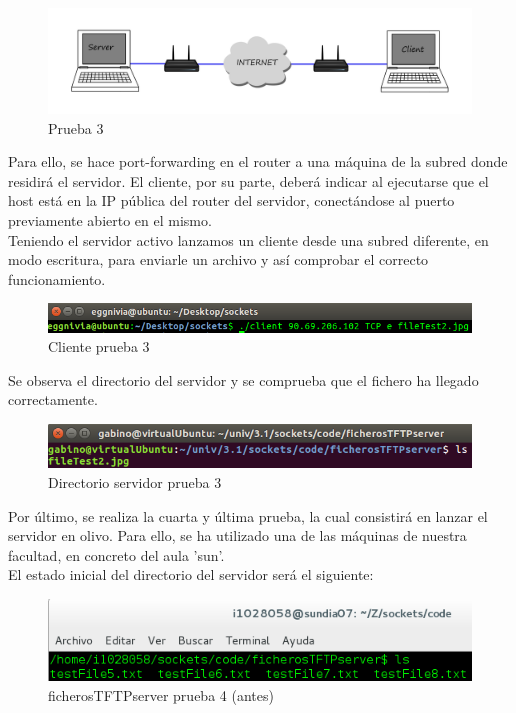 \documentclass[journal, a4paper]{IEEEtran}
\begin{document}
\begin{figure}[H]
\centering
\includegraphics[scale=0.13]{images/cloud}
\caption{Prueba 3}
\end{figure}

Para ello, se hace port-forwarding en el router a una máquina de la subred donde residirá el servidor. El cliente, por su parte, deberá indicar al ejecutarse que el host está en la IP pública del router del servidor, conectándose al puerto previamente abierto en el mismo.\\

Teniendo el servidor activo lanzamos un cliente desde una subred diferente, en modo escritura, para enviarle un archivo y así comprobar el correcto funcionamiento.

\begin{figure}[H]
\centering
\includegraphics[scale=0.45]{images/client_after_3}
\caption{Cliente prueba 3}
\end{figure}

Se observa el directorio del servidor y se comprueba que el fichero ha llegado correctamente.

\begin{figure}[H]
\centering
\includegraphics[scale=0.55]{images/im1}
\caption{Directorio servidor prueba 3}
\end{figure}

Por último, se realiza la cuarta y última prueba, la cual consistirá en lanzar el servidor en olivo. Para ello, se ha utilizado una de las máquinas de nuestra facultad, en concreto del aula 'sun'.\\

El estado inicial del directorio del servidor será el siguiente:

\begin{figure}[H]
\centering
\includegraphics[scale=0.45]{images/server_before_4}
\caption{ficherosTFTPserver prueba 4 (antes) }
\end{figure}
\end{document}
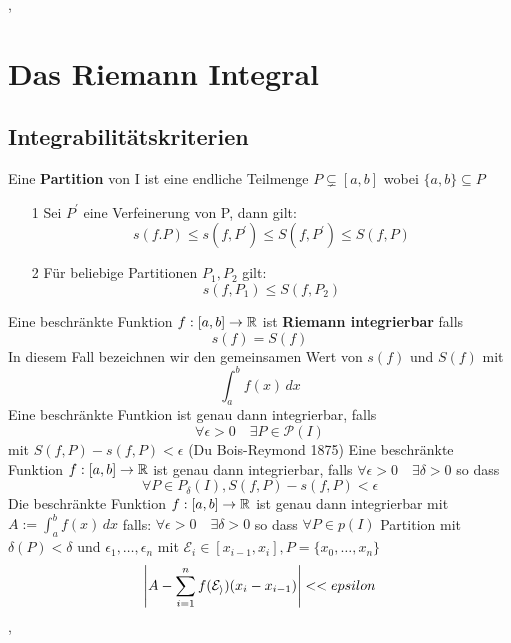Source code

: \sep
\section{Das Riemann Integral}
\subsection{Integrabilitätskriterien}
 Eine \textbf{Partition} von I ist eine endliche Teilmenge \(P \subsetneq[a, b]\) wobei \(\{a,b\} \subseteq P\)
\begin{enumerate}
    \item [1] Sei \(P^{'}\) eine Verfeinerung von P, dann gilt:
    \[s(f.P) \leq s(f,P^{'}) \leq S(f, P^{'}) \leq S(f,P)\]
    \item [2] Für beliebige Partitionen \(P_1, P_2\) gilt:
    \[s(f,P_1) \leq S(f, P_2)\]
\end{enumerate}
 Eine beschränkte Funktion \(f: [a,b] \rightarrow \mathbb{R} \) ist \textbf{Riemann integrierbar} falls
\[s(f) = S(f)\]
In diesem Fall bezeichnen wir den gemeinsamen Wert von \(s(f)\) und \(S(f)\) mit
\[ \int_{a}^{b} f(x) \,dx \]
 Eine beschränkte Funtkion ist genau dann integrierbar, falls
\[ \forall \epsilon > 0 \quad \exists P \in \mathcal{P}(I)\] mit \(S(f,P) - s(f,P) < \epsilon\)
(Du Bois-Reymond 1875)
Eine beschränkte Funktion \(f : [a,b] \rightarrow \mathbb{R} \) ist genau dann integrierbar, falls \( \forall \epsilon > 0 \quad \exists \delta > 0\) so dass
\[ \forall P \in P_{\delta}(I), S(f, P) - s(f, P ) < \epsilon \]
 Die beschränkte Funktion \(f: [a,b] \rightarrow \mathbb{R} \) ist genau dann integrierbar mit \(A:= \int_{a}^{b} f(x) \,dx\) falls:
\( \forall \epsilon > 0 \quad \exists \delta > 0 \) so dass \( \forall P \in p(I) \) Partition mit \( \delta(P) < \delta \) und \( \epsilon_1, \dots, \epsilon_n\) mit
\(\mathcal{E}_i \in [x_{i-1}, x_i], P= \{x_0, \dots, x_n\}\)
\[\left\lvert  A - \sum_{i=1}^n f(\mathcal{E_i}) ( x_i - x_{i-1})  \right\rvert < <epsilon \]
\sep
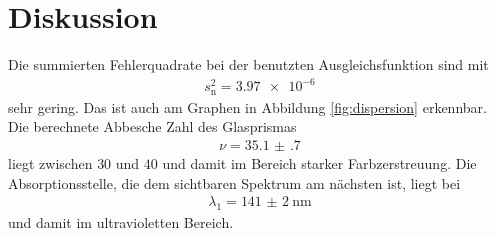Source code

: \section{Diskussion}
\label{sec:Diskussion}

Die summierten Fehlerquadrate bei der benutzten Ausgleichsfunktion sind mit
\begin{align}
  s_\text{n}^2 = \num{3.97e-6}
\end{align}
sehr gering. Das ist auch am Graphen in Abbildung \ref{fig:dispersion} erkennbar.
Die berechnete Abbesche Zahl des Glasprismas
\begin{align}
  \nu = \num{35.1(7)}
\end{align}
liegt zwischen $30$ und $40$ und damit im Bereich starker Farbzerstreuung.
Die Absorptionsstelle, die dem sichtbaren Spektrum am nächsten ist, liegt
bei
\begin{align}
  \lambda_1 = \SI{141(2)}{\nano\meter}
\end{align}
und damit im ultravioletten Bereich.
○ ○ ○ ○
● **WORK TO COMPLETE**: Since pictures are not part of the copy, set down only the remaining data exactly.

● **WRITTEN RESPONSE**:
 \documentclass[journal, a4paper]{IEEEtran}
\begin{document}
\begin{figure}[H]
\centering
\includegraphics[scale=0.13]{images/cloud}
\caption{Prueba 3}
\end{figure}

Para ello, se hace port-forwarding en el router a una máquina de la subred donde residirá el servidor. El cliente, por su parte, deberá indicar al ejecutarse que el host está en la IP pública del router del servidor, conectándose al puerto previamente abierto en el mismo.\\

Teniendo el servidor activo lanzamos un cliente desde una subred diferente, en modo escritura, para enviarle un archivo y así comprobar el correcto funcionamiento.

\begin{figure}[H]
\centering
\includegraphics[scale=0.45]{images/client_after_3}
\caption{Cliente prueba 3}
\end{figure}

Se observa el directorio del servidor y se comprueba que el fichero ha llegado correctamente.

\begin{figure}[H]
\centering
\includegraphics[scale=0.55]{images/im1}
\caption{Directorio servidor prueba 3}
\end{figure}

Por último, se realiza la cuarta y última prueba, la cual consistirá en lanzar el servidor en olivo. Para ello, se ha utilizado una de las máquinas de nuestra facultad, en concreto del aula 'sun'.\\

El estado inicial del directorio del servidor será el siguiente:

\begin{figure}[H]
\centering
\includegraphics[scale=0.45]{images/server_before_4}
\caption{ficherosTFTPserver prueba 4 (antes) }
\end{figure}
\end{document}
Source code

: \sep
\section{Das Riemann Integral}
\subsection{Integrabilitätskriterien}
 Eine \textbf{Partition} von I ist eine endliche Teilmenge \(P \subsetneq[a, b]\) wobei \(\{a,b\} \subseteq P\)
\begin{enumerate}
    \item [1] Sei \(P^{'}\) eine Verfeinerung von P, dann gilt:
    \[s(f.P) \leq s(f,P^{'}) \leq S(f, P^{'}) \leq S(f,P)\]
    \item [2] Für beliebige Partitionen \(P_1, P_2\) gilt:
    \[s(f,P_1) \leq S(f, P_2)\]
\end{enumerate}
 Eine beschränkte Funktion \(f: [a,b] \rightarrow \mathbb{R} \) ist \textbf{Riemann integrierbar} falls
\[s(f) = S(f)\]
In diesem Fall bezeichnen wir den gemeinsamen Wert von \(s(f)\) und \(S(f)\) mit
\[ \int_{a}^{b} f(x) \,dx \]
 Eine beschränkte Funtkion ist genau dann integrierbar, falls
\[ \forall \epsilon > 0 \quad \exists P \in \mathcal{P}(I)\] mit \(S(f,P) - s(f,P) < \epsilon\)
(Du Bois-Reymond 1875)
Eine beschränkte Funktion \(f : [a,b] \rightarrow \mathbb{R} \) ist genau dann integrierbar, falls \( \forall \epsilon > 0 \quad \exists \delta > 0\) so dass
\[ \forall P \in P_{\delta}(I), S(f, P) - s(f, P ) < \epsilon \]
 Die beschränkte Funktion \(f: [a,b] \rightarrow \mathbb{R} \) ist genau dann integrierbar mit \(A:= \int_{a}^{b} f(x) \,dx\) falls:
\( \forall \epsilon > 0 \quad \exists \delta > 0 \) so dass \( \forall P \in p(I) \) Partition mit \( \delta(P) < \delta \) und \( \epsilon_1, \dots, \epsilon_n\) mit
\(\mathcal{E}_i \in [x_{i-1}, x_i], P= \{x_0, \dots, x_n\}\)
\[\left\lvert  A - \sum_{i=1}^n f(\mathcal{E_i}) ( x_i - x_{i-1})  \right\rvert < <epsilon \]
\sep
Source code

: \section{Diskussion}
\label{sec:Diskussion}

Die summierten Fehlerquadrate bei der benutzten Ausgleichsfunktion sind mit
\begin{align}
  s_\text{n}^2 = \num{3.97e-6}
\end{align}
sehr gering. Das ist auch am Graphen in Abbildung \ref{fig:dispersion} erkennbar.
Die berechnete Abbesche Zahl des Glasprismas
\begin{align}
  \nu = \num{35.1(7)}
\end{align}
liegt zwischen $30$ und $40$ und damit im Bereich starker Farbzerstreuung.
Die Absorptionsstelle, die dem sichtbaren Spektrum am nächsten ist, liegt
bei
\begin{align}
  \lambda_1 = \SI{141(2)}{\nano\meter}
\end{align}
und damit im ultravioletten Bereich.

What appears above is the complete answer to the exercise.